-------- Data listing

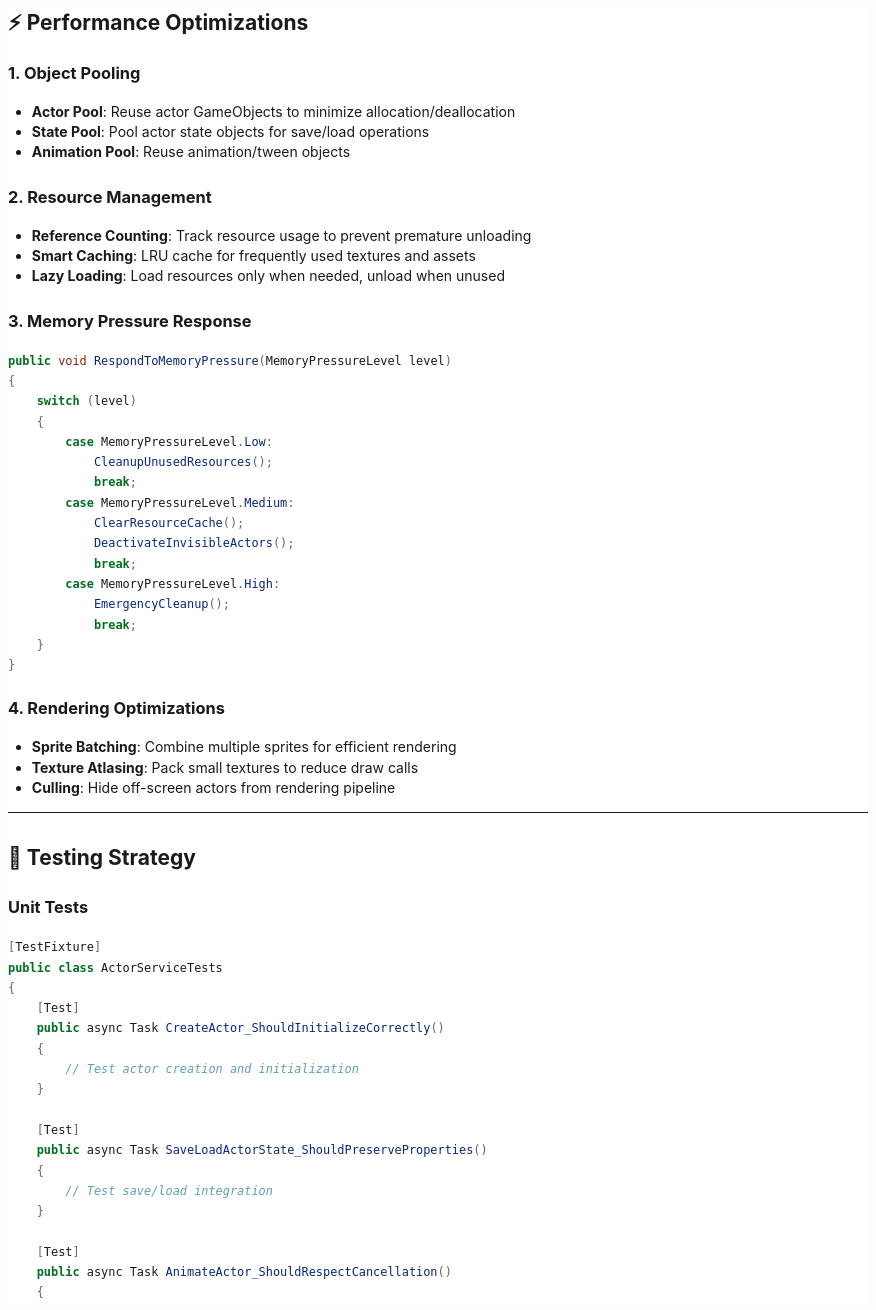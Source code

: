 
## ⚡ **Performance Optimizations**

### **1. Object Pooling**
- **Actor Pool**: Reuse actor GameObjects to minimize allocation/deallocation
- **State Pool**: Pool actor state objects for save/load operations
- **Animation Pool**: Reuse animation/tween objects

### **2. Resource Management**
- **Reference Counting**: Track resource usage to prevent premature unloading
- **Smart Caching**: LRU cache for frequently used textures and assets
- **Lazy Loading**: Load resources only when needed, unload when unused

### **3. Memory Pressure Response**
```csharp
public void RespondToMemoryPressure(MemoryPressureLevel level)
{
    switch (level)
    {
        case MemoryPressureLevel.Low:
            CleanupUnusedResources();
            break;
        case MemoryPressureLevel.Medium:
            ClearResourceCache();
            DeactivateInvisibleActors();
            break;
        case MemoryPressureLevel.High:
            EmergencyCleanup();
            break;
    }
}
```

### **4. Rendering Optimizations**
- **Sprite Batching**: Combine multiple sprites for efficient rendering
- **Texture Atlasing**: Pack small textures to reduce draw calls
- **Culling**: Hide off-screen actors from rendering pipeline

---

## 🧪 **Testing Strategy**

### **Unit Tests**
```csharp
[TestFixture]
public class ActorServiceTests
{
    [Test]
    public async Task CreateActor_ShouldInitializeCorrectly()
    {
        // Test actor creation and initialization
    }
    
    [Test]
    public async Task SaveLoadActorState_ShouldPreserveProperties()
    {
        // Test save/load integration
    }
    
    [Test]
    public async Task AnimateActor_ShouldRespectCancellation()
    {
```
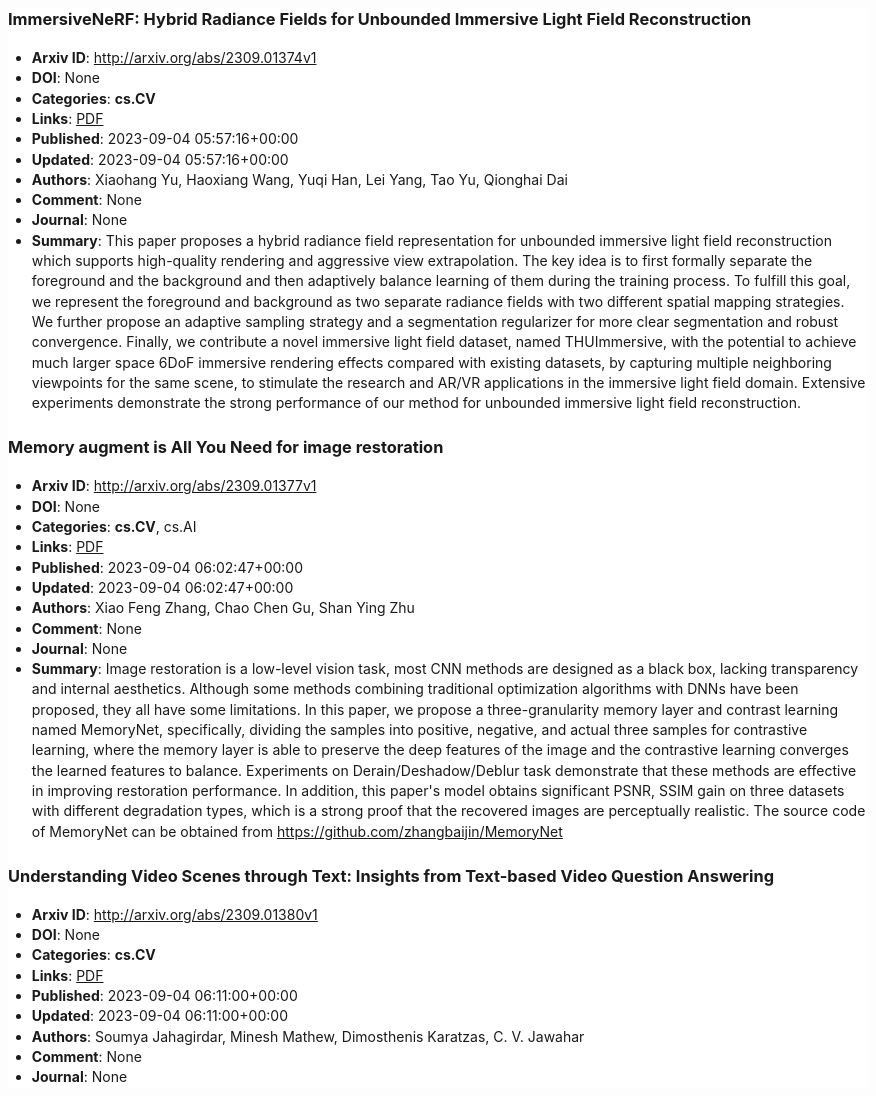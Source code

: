 

### ImmersiveNeRF: Hybrid Radiance Fields for Unbounded Immersive Light Field Reconstruction
- **Arxiv ID**: http://arxiv.org/abs/2309.01374v1
- **DOI**: None
- **Categories**: **cs.CV**
- **Links**: [PDF](http://arxiv.org/pdf/2309.01374v1)
- **Published**: 2023-09-04 05:57:16+00:00
- **Updated**: 2023-09-04 05:57:16+00:00
- **Authors**: Xiaohang Yu, Haoxiang Wang, Yuqi Han, Lei Yang, Tao Yu, Qionghai Dai
- **Comment**: None
- **Journal**: None
- **Summary**: This paper proposes a hybrid radiance field representation for unbounded immersive light field reconstruction which supports high-quality rendering and aggressive view extrapolation. The key idea is to first formally separate the foreground and the background and then adaptively balance learning of them during the training process. To fulfill this goal, we represent the foreground and background as two separate radiance fields with two different spatial mapping strategies. We further propose an adaptive sampling strategy and a segmentation regularizer for more clear segmentation and robust convergence. Finally, we contribute a novel immersive light field dataset, named THUImmersive, with the potential to achieve much larger space 6DoF immersive rendering effects compared with existing datasets, by capturing multiple neighboring viewpoints for the same scene, to stimulate the research and AR/VR applications in the immersive light field domain. Extensive experiments demonstrate the strong performance of our method for unbounded immersive light field reconstruction.



### Memory augment is All You Need for image restoration
- **Arxiv ID**: http://arxiv.org/abs/2309.01377v1
- **DOI**: None
- **Categories**: **cs.CV**, cs.AI
- **Links**: [PDF](http://arxiv.org/pdf/2309.01377v1)
- **Published**: 2023-09-04 06:02:47+00:00
- **Updated**: 2023-09-04 06:02:47+00:00
- **Authors**: Xiao Feng Zhang, Chao Chen Gu, Shan Ying Zhu
- **Comment**: None
- **Journal**: None
- **Summary**: Image restoration is a low-level vision task, most CNN methods are designed as a black box, lacking transparency and internal aesthetics. Although some methods combining traditional optimization algorithms with DNNs have been proposed, they all have some limitations. In this paper, we propose a three-granularity memory layer and contrast learning named MemoryNet, specifically, dividing the samples into positive, negative, and actual three samples for contrastive learning, where the memory layer is able to preserve the deep features of the image and the contrastive learning converges the learned features to balance. Experiments on Derain/Deshadow/Deblur task demonstrate that these methods are effective in improving restoration performance. In addition, this paper's model obtains significant PSNR, SSIM gain on three datasets with different degradation types, which is a strong proof that the recovered images are perceptually realistic. The source code of MemoryNet can be obtained from https://github.com/zhangbaijin/MemoryNet



### Understanding Video Scenes through Text: Insights from Text-based Video Question Answering
- **Arxiv ID**: http://arxiv.org/abs/2309.01380v1
- **DOI**: None
- **Categories**: **cs.CV**
- **Links**: [PDF](http://arxiv.org/pdf/2309.01380v1)
- **Published**: 2023-09-04 06:11:00+00:00
- **Updated**: 2023-09-04 06:11:00+00:00
- **Authors**: Soumya Jahagirdar, Minesh Mathew, Dimosthenis Karatzas, C. V. Jawahar
- **Comment**: None
- **Journal**: None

----------------

= What is expected =
All pictures are to be skipped; the lines from the first line of the records through the line containing "- **Smart Caching**: LRU" are to be repeated exactly, both ends included.

= Answer =
Source code

: 
## ⚡ **Performance Optimizations**

### **1. Object Pooling**
- **Actor Pool**: Reuse actor GameObjects to minimize allocation/deallocation
- **State Pool**: Pool actor state objects for save/load operations
- **Animation Pool**: Reuse animation/tween objects

### **2. Resource Management**
- **Reference Counting**: Track resource usage to prevent premature unloading
- **Smart Caching**: LRU cache for frequently used textures and assets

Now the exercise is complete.